A clichè, I know, but I was very young. It made quite an impression and sill has a certain power over me, not to mention its charm.
The Iliad
Pride and prejudice.
Don Quixote is my favoite novel and at some points I find myself a Don Quuixote, a romantic in fact. I always have been a dreamer and I found my meaning of living in dreams. I know a dream is a dream and most of them never materalize and yet I always love to dream and imagine and fantasize and things are close by do not appeal to me and like this famous hero I always dream of distance things.

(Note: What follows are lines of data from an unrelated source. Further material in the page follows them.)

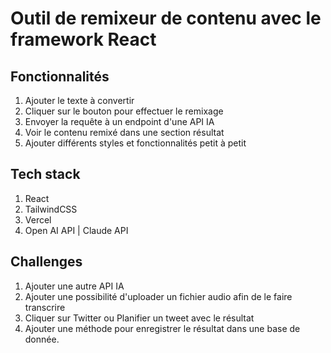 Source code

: # Outil de remixeur de contenu avec le framework React

## Fonctionnalités

1. Ajouter le texte à convertir
2. Cliquer sur le bouton pour effectuer le remixage
3. Envoyer la requête à un endpoint d'une API IA
4. Voir le contenu remixé dans une section résultat
5. Ajouter différents styles et fonctionnalités petit à petit

## Tech stack
1. React
2. TailwindCSS
3. Vercel
4. Open AI API | Claude API

## Challenges
1. Ajouter une autre API IA
2. Ajouter une possibilité d'uploader un fichier audio afin de le faire transcrire
3. Cliquer sur Twitter ou Planifier un tweet avec le résultat
4. Ajouter une méthode pour enregistrer le résultat dans une base de donnée. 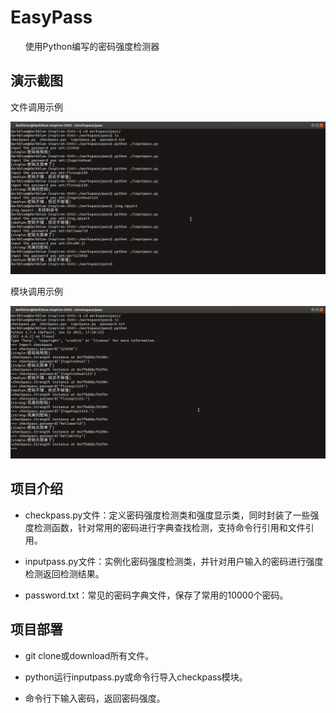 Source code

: # EasyPass

&nbsp;&nbsp;&nbsp;&nbsp;&nbsp;
使用Python编写的密码强度检测器

## 演示截图

文件调用示例

![image](./screenshots/1.png)

模块调用示例

![image](./screenshots/2.png)

## 项目介绍

* checkpass.py文件：定义密码强度检测类和强度显示类，同时封装了一些强度检测函数，针对常用的密码进行字典查找检测，支持命令行引用和文件引用。

* inputpass.py文件：实例化密码强度检测类，并针对用户输入的密码进行强度检测返回检测结果。

* password.txt：常见的密码字典文件，保存了常用的10000个密码。

## 项目部署

* git clone或download所有文件。

* python运行inputpass.py或命令行导入checkpass模块。

* 命令行下输入密码，返回密码强度。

I read Doctor Faustus. LOL could you help me out? I was strugglin'. At times it seems to meander without much plot, and the symbolism was startlingly difficult to grasp at times. But near the end it became progressively more fast paced, sardonic, moving, and overall well worth your time. I only read the John E. Woods translation, however. Have any of you noticed any differences in quality between the Porter and Woods translations? I own both versions of The Magic Mountain, and intend on reading them concurrently some time this year, along with Woods's versions of Buddenbrooks and Joseph and his Brothers.

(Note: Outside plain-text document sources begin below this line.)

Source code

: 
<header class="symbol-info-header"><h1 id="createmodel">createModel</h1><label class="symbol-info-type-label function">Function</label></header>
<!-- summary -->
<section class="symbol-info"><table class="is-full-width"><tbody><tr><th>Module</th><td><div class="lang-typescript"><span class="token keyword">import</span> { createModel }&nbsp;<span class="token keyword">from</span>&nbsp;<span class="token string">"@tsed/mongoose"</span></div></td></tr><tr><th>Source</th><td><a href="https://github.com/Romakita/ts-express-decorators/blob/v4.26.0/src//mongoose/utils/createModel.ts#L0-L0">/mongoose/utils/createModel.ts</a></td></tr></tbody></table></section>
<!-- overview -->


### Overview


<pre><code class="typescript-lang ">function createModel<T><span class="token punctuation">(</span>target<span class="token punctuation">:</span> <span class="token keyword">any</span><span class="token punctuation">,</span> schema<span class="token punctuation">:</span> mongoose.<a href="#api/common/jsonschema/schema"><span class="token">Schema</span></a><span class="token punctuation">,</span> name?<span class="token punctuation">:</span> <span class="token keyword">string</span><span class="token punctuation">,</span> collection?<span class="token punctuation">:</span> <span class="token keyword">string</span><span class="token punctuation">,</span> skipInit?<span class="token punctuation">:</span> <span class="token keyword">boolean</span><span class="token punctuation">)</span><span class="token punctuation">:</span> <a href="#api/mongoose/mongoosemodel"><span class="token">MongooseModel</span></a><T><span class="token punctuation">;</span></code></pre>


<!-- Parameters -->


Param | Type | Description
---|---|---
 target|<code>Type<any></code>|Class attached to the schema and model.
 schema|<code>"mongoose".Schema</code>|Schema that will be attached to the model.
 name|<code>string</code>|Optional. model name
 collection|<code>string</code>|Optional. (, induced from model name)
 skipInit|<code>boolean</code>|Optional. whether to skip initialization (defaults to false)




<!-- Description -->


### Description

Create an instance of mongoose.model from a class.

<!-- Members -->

One question about it: was the depiction of the intellectuals and poets gathering to discuss mass psychology and the need for totalitarian regimes meant to be as bitterly sarcastic as it came off? XD And do you have any idea of what was symbol and what wasn't? I've heard interpretations as different as Leverkuhn's disdain and Zeitblom's kinder feelings for Bavaria symbolizing their respective views on traditional societies to Leverkuhn himself representing the modern homosexual. XDDD I loved the book tho. Mann understood music like few others, and his discussion of Beethoven's fugal works was especially poignant.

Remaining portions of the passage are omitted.